- _What you are asked to do_
Look below for the line containing "and system locations."; from there through the line containing "[LPIC-1]: https://www.lpi.org/our-certifications/lpic-1-overview", both lines included, please set down each line exactly and nothing else.

- _Data shown_
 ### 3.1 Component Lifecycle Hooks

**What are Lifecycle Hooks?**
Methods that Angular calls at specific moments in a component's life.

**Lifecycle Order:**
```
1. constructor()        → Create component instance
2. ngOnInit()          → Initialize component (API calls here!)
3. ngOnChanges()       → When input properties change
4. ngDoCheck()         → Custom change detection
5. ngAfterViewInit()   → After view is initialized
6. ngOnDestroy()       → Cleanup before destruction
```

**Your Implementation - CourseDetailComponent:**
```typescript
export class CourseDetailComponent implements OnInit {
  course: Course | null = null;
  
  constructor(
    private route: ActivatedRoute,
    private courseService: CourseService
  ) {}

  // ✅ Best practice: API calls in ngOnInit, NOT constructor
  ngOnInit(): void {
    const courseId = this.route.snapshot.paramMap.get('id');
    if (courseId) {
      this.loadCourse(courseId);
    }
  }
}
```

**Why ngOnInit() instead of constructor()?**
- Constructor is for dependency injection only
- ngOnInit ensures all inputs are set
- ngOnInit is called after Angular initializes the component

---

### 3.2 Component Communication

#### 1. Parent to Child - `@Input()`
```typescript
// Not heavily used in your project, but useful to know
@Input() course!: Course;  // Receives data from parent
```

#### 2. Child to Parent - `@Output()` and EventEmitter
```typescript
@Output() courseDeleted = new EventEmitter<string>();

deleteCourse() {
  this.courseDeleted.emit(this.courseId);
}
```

--

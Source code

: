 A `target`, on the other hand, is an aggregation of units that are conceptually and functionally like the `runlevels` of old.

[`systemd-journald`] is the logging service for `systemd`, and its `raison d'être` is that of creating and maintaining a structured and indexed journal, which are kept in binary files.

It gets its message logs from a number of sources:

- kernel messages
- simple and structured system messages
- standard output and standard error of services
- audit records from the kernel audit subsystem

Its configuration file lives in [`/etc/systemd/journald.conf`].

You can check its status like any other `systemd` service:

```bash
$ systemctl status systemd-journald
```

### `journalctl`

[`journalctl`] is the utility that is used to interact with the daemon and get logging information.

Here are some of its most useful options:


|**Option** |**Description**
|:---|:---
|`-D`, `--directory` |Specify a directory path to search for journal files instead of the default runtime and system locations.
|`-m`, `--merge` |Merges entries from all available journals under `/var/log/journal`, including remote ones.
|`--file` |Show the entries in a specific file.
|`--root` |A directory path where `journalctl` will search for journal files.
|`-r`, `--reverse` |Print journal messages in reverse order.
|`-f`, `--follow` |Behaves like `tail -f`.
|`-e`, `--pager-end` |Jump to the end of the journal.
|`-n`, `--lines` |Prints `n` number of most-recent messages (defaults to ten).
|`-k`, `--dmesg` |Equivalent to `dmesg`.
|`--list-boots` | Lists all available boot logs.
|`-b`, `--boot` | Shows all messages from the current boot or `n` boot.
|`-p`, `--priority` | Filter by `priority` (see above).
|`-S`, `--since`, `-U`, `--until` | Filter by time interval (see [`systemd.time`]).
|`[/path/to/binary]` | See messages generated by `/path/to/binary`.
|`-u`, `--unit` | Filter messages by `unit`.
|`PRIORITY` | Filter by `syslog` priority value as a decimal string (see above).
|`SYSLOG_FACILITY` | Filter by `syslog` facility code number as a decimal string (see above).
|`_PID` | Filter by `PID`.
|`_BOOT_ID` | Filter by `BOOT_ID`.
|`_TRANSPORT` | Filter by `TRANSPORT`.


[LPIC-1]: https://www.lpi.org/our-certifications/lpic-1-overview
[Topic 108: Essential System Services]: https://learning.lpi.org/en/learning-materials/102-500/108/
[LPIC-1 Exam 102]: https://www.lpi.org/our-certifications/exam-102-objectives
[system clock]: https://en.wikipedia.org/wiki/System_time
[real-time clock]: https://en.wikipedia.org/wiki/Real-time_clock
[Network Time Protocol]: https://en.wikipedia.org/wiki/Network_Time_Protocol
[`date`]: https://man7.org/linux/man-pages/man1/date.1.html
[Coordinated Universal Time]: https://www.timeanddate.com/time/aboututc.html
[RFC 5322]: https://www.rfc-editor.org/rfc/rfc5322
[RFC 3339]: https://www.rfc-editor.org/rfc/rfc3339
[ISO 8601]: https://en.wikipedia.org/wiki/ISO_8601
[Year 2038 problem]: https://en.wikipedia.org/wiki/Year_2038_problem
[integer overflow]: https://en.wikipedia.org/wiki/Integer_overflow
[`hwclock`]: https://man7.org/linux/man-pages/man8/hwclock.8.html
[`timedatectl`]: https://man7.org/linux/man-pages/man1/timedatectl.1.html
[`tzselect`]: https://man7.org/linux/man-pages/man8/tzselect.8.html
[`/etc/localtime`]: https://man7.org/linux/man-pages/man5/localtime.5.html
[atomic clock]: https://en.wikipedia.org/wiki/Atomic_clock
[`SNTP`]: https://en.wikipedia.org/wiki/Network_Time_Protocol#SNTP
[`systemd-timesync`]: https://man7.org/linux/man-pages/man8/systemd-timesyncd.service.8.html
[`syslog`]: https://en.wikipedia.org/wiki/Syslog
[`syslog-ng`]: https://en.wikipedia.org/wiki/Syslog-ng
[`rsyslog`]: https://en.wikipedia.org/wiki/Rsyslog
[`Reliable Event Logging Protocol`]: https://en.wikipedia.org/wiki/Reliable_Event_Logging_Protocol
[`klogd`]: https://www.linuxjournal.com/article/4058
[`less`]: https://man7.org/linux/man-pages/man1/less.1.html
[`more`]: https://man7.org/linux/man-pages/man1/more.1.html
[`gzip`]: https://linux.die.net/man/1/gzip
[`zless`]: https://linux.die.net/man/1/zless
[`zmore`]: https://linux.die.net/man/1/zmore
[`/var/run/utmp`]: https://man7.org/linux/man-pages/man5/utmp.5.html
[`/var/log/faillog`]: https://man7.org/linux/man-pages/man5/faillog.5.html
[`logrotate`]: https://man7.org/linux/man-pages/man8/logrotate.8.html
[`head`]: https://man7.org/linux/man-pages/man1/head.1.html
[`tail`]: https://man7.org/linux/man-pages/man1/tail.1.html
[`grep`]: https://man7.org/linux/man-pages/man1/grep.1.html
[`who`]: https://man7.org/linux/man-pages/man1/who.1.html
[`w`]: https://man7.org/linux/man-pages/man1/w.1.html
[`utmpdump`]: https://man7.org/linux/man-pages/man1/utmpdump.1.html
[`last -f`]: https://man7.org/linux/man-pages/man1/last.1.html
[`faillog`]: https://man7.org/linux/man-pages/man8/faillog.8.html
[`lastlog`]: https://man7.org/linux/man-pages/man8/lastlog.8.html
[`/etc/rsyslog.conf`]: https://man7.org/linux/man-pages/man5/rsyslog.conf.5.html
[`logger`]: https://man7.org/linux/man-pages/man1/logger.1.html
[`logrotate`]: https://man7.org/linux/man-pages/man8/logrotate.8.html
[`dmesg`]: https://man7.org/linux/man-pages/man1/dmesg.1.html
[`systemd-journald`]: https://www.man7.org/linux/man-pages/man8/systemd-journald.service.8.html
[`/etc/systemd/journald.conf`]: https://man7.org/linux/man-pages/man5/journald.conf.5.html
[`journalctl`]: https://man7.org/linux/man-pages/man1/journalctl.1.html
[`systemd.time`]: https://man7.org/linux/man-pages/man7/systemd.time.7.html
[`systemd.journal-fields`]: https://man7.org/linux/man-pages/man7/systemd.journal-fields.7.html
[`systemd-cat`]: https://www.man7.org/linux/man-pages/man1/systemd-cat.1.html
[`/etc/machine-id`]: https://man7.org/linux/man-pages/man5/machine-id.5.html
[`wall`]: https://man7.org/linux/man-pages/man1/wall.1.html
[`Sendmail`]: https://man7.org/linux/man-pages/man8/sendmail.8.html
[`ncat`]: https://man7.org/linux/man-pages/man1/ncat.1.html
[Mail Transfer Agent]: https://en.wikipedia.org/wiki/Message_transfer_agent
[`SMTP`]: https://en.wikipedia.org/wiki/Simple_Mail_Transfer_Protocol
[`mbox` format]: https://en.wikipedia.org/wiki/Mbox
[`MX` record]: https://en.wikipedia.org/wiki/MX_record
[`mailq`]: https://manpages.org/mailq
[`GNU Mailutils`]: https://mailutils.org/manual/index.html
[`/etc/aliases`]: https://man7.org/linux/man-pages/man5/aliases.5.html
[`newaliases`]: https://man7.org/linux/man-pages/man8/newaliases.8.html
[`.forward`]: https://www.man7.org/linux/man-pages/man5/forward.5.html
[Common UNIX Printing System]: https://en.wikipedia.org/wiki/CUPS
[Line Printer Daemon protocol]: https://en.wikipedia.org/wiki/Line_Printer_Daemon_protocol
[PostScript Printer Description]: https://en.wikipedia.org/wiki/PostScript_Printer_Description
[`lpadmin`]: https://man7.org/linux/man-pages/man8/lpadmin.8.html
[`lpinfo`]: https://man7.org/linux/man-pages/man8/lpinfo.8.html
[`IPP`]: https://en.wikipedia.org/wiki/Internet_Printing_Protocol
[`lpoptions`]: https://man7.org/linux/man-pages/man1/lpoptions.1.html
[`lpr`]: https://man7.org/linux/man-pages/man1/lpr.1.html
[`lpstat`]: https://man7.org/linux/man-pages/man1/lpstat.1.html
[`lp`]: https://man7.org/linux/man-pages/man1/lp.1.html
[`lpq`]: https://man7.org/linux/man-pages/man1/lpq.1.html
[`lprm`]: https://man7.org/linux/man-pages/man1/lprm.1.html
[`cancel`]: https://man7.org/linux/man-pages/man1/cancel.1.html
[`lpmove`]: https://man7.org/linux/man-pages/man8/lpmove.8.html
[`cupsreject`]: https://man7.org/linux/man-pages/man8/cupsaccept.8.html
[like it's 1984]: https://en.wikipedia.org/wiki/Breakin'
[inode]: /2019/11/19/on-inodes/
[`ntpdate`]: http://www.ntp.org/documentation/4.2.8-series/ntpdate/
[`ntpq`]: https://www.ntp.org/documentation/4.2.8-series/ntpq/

- _Result_
|`-D`, `--directory` |Specify a directory path to search for journal files instead of the default runtime and system locations.
|`-m`, `--merge` |Merges entries from all available journals under `/var/log/journal`, including remote ones.
|`--file` |Show the entries in a specific file.
|`--root` |A directory path where `journalctl` will search for journal files.
|`-r`, `--reverse` |Print journal messages in reverse order.
|`-f`, `--follow` |Behaves like `tail -f`.
|`-e`, `--pager-end` |Jump to the end of the journal.
|`-n`, `--lines` |Prints `n` number of most-recent messages (defaults to ten).
|`-k`, `--dmesg` |Equivalent to `dmesg`.
|`--list-boots` | Lists all available boot logs.
|`-b`, `--boot` | Shows all messages from the current boot or `n` boot.
|`-p`, `--priority` | Filter by `priority` (see above).
|`-S`, `--since`, `-U`, `--until` | Filter by time interval (see [`systemd.time`]).
|`[/path/to/binary]` | See messages generated by `/path/to/binary`.
|`-u`, `--unit` | Filter messages by `unit`.
|`PRIORITY` | Filter by `syslog` priority value as a decimal string (see above).
|`SYSLOG_FACILITY` | Filter by `syslog` facility code number as a decimal string (see above).
|`_PID` | Filter by `PID`.
|`_BOOT_ID` | Filter by `BOOT_ID`.
|`_TRANSPORT` | Filter by `TRANSPORT`.


[LPIC-1]: https://www.lpi.org/our-certifications/lpic-1-overview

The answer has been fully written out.